A SWEET and mellow English rural setting; a prosperous, happy English family, waking incredulously to the reality of war and later ravaged and shattered by it — this seems very familiar material. But in The Hounds of Spring it takes on extraordinary newness. This is a novel of much power. It is closely knit, with a firm hold on its central idea —the evil spiritual heritage of war. Certain pictures stamp themselves sharply and deeply on the reader’s memory: the young lovers, Colin and Zina, in their punt under the willow branches, remote and secure in their small heaven before the premonition of catastrophe has crept in like a cold stirring of wind; the scene of their parting, with its taut emotion and its restraint; the shell-shocked Colin, once so poised and strong, crying helplessly in the Strand, his nerves stampeded by the harsh jangling of a war-time tune on a barrel organ. The element of suspense is superbly managed; and, while expectation is deceived now and then, it is never cheated.

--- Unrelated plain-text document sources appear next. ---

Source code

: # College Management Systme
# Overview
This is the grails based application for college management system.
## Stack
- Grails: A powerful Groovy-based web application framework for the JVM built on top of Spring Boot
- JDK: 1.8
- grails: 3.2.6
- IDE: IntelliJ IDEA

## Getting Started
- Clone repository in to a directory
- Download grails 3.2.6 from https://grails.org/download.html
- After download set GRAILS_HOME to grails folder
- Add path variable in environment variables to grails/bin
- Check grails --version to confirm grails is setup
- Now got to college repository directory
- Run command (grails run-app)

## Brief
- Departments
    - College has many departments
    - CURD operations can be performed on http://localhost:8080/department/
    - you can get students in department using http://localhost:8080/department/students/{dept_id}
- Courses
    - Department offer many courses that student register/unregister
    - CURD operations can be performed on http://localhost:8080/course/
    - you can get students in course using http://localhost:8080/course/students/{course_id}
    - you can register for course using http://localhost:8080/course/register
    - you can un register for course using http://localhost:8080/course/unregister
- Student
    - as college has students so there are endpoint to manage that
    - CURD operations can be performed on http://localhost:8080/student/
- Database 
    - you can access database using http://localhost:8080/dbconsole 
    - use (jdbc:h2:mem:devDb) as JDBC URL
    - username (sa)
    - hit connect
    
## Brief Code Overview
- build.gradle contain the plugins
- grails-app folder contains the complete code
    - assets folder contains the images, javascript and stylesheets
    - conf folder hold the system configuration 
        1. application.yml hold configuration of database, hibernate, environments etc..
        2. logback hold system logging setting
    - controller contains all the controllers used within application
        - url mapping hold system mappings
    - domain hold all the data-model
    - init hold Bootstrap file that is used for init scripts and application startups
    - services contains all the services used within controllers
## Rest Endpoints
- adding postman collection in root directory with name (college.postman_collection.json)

Rather strikingly for a novel so modern in spirit, this one has an almost even balance of interest between plot and psychology. The characters are drawn with humor and keenness, and are very living. At one point, and that a vital turning-point, there is a somewhat gross improbability — the too-quick despairing of Colin’s friends when he is reported by the War Office as ‘missing — believed killed ; but, with this substantial exception, the impression is of absolute truth and consistency. The sympathies and the frictions of family life are skillfully presented; as in the controlled resentment, almost; animosity, that grows up between the mother bereaved of her son and the daughter bereaved of her lover, and in the illusionless relation between the two sisters. Each portrait is clear-cut: Colin, the idealist, who, although he pays toll to the spiritual demoralization of his time, keeps a remnant of faith in the future; Zina, lovely and appealing, but with ‘parsimony of pain’ her only motive; her father, the Anglicized Austrian, who, with his dash of un-English sentimentality, is yet so sane, tolerant, and wise; his wife Cynthia, with her passion of love for her son and her cool, kind, critical affection for her daughters; young Wendy, at the beginning of the story a fat, greedy, and argumentative child, at the end a valiant, honest, clear-headed, ignorant, cocksure girl, type of the world’s perilous hope. The title, with all its beautiful suggestion, is grimly chosen, yet not altogether ironically. For there is at least ‘the half of a broken hope’ at the end. In the quiet, nobility of Colin’s talk with Wendy in the green moonlight under Magdalen Tower, in the wistful boy-and-girl groping of Wendy’s speculations with the Oxford youth in the midst of the clashing vulgarity of the Armistice gala night, there is a suggestion that the ‘battle against disenchantment’ which alone can save the world may already have begun.